Housing Affordability Can Be Solved in This Generation
America has 22.4 million rent-burdened households and a housing production rate still well below the levels needed to close the gap. This toolkit, developed with Professor Matthew Kwatinetz of the NYU Schack Institute of Real Estate, makes the case that rental housing affordability is not an intractable problem but a solvable one. Drawing on original data analysis and a comprehensive scan of housing policy research, the report charts a three-part path to affordability through local deregulation, preservation of naturally occurring affordable housing and targeted public subsidy. It also introduces a new metric, Time to Address (TTA), to measure how quickly different policies can move the needle.
What's Included in the Toolkit
- A sizing of today's affordability shortfall: 22.4 million rent-burdened households and the demand-side math behind it
- Time to Address (TTA), a new metric that measures how quickly a given policy can move the needle at scale
- Policy case studies on deregulation, tax incentives and NOAH preservation, each graded on speed, scale, cost and targeting
- A coordinated three-part policy pipeline sized to close the gap within a generation
- Housing 101 reference materials covering development finance, feasibility economics and a full Affordable Housing Glossary
How to Use the Toolkit
The toolkit is designed to work both as a complete argument and as a modular reference.
Download the full report for the end-to-end case: why rental housing affordability is solvable within a generation, why no single policy gets there alone and what a realistic, coordinated pipeline looks like.
Or, dive into specific sections using the chapter menu below.
Chapter Descriptions
About one-third of American households rent their homes. Today, more than half of renter households, over 22.4 million, are rent-burdened, spending more than 30 percent of their income on housing. This section frames the scope of the affordability crisis and lays out the report's three-part solution: expanding subsidized housing (Capital A Affordable), preserving naturally occurring affordable housing (NOAH) and activating dormant development through local deregulation and by-right tax incentives. Together, these strategies form a balanced pipeline capable of creating or preserving roughly 22.5 million affordable homes within a generation.
This section establishes the analytical foundation of the toolkit. It documents the decline in housing production since the 1970s, quantifies the gap between supply and demand, and introduces Time to Address (TTA), a new metric that measures how long it would take current production rates to close each state's and metro's rent burden deficit. TTA analysis across all 50 states and the 50 largest MSAs shows that most jurisdictions are generations, or more than a century, away from solving affordability under present conditions. It also identifies where naturally occurring affordable housing (NOAH) remains feasible without subsidy and examines how local policy, cost drivers and market structure shape outcomes at the metro level.

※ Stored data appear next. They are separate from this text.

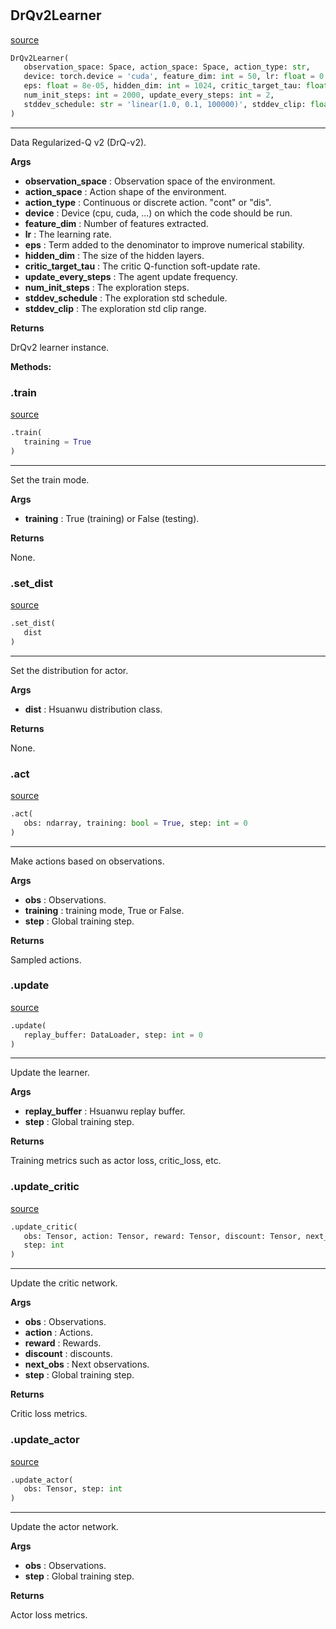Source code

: #


## DrQv2Learner
[source](https://github.com/RLE-Foundation/Hsuanwu/blob/main/hsuanwu/xploit/learner/drqv2.py/#L111)
```python 
DrQv2Learner(
   observation_space: Space, action_space: Space, action_type: str,
   device: torch.device = 'cuda', feature_dim: int = 50, lr: float = 0.0001,
   eps: float = 8e-05, hidden_dim: int = 1024, critic_target_tau: float = 0.01,
   num_init_steps: int = 2000, update_every_steps: int = 2,
   stddev_schedule: str = 'linear(1.0, 0.1, 100000)', stddev_clip: float = 0.3
)
```


---
Data Regularized-Q v2 (DrQ-v2).


**Args**

* **observation_space**  : Observation space of the environment.
* **action_space**  : Action shape of the environment.
* **action_type**  : Continuous or discrete action. "cont" or "dis".
* **device**  : Device (cpu, cuda, ...) on which the code should be run.
* **feature_dim**  : Number of features extracted.
* **lr**  : The learning rate.
* **eps**  : Term added to the denominator to improve numerical stability.
* **hidden_dim**  : The size of the hidden layers.
* **critic_target_tau**  : The critic Q-function soft-update rate.
* **update_every_steps**  : The agent update frequency.
* **num_init_steps**  : The exploration steps.
* **stddev_schedule**  : The exploration std schedule.
* **stddev_clip**  : The exploration std clip range.



**Returns**

DrQv2 learner instance.


**Methods:**


### .train
[source](https://github.com/RLE-Foundation/Hsuanwu/blob/main/hsuanwu/xploit/learner/drqv2.py/#L178)
```python
.train(
   training = True
)
```

---
Set the train mode.


**Args**

* **training**  : True (training) or False (testing).


**Returns**

None.

### .set_dist
[source](https://github.com/RLE-Foundation/Hsuanwu/blob/main/hsuanwu/xploit/learner/drqv2.py/#L194)
```python
.set_dist(
   dist
)
```

---
Set the distribution for actor.


**Args**

* **dist**  : Hsuanwu distribution class.


**Returns**

None.

### .act
[source](https://github.com/RLE-Foundation/Hsuanwu/blob/main/hsuanwu/xploit/learner/drqv2.py/#L206)
```python
.act(
   obs: ndarray, training: bool = True, step: int = 0
)
```

---
Make actions based on observations.


**Args**

* **obs**  : Observations.
* **training**  : training mode, True or False.
* **step**  : Global training step.


**Returns**

Sampled actions.

### .update
[source](https://github.com/RLE-Foundation/Hsuanwu/blob/main/hsuanwu/xploit/learner/drqv2.py/#L233)
```python
.update(
   replay_buffer: DataLoader, step: int = 0
)
```

---
Update the learner.


**Args**

* **replay_buffer**  : Hsuanwu replay buffer.
* **step**  : Global training step.


**Returns**

Training metrics such as actor loss, critic_loss, etc.

### .update_critic
[source](https://github.com/RLE-Foundation/Hsuanwu/blob/main/hsuanwu/xploit/learner/drqv2.py/#L292)
```python
.update_critic(
   obs: Tensor, action: Tensor, reward: Tensor, discount: Tensor, next_obs: Tensor,
   step: int
)
```

---
Update the critic network.


**Args**

* **obs**  : Observations.
* **action**  : Actions.
* **reward**  : Rewards.
* **discount**  : discounts.
* **next_obs**  : Next observations.
* **step**  : Global training step.


**Returns**

Critic loss metrics.

### .update_actor
[source](https://github.com/RLE-Foundation/Hsuanwu/blob/main/hsuanwu/xploit/learner/drqv2.py/#L339)
```python
.update_actor(
   obs: Tensor, step: int
)
```

---
Update the actor network.


**Args**

* **obs**  : Observations.
* **step**  : Global training step.


**Returns**

Actor loss metrics.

Three in-depth case studies examine the real-world performance of the toolkit's core supply-side strategies. The Deregulation case study analyzes how zoning reform, permitting streamlining and regulatory cost reduction can unlock dormant development capacity, with lessons from Oregon on how contradictory policies can neutralize well-designed reforms. The Tax Incentives case study evaluates by-right property tax tools, drawing on New York City's 421-a and 485-x programs and Texas's public finance corporation model, to show how fiscal incentives convert idle sites and sidelined capital into units at market scale. The Revive & Retain case study examines NOAH preservation through public-private partnerships, finding that fund-based strategies, private capital vehicles and GSE financing can together protect existing affordable stock at per-unit costs 30 to 70 percent below new construction.

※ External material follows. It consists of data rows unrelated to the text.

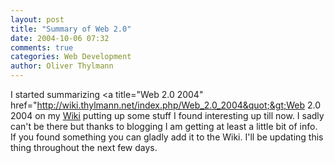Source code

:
 ```yaml
---
layout: post
title: "Summary of Web 2.0"
date: 2004-10-06 07:32
comments: true
categories: Web Development
author: Oliver Thylmann
---
```



I started summarizing &lt;a title=&quot;Web 2.0 2004&quot; href=&quot;http://wiki.thylmann.net/index.php/Web_2.0_2004&quot;&gt;Web 2.0 2004 on my [Wiki](http://wiki.thylmann.net/) putting up some stuff I found interesting up till now. I sadly can't be there but thanks to blogging I am getting at least a little bit of info. If you found something you can gladly add it to the Wiki. I'll be updating this thing throughout the next few days.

The conclusion synthesizes the toolkit's findings into a three-phase implementation roadmap spanning launch (months zero to 12), scale (years one through three) and sustained recalibration (years three through 10 and beyond). It grades the primary policy tools across 10 weighted criteria, including scale, speed, fiscal impact, targeting and preservation, and closes with a call to rebalance the national policy toolkit toward faster, scalable strategies while sustaining targeted subsidies for subsidy-dependent households. The central argument: affordability within a generation is not rhetoric. It is a timeline that requires discipline, transparency and coordinated action across local, state and federal levels.
This section provides the financial and definitional literacy needed to evaluate policy tools on their merits. It covers the categories of rental housing, from market-rate and NOAH to Capital A Affordable and by-right programs; the mechanics of capital budgets (sources and uses); how operating budgets and net operating income (NOI) determine project feasibility; and how cost impacts ripple from regulatory burdens to rent levels. Affordable Housing 101 extends the analysis to income limits, rent standards and the role of subsidy in restructuring capital budgets. Together these sections establish the economic framework against which all policy interventions in the toolkit are measured.
The Appendix contains the full data underlying the toolkit's TTA and NOAH analyses. Chart 1 tracks annual housing completions by purpose. Chart 2 presents state-level TTA results across all 50 states. Chart 3 maps TTA and NOAH feasibility across the 50 largest MSAs, identifying which metros can still produce unsubsidized affordable housing under current rent and income conditions. An Affordable Housing Glossary rounds out the section with definitions of key terms used throughout the report.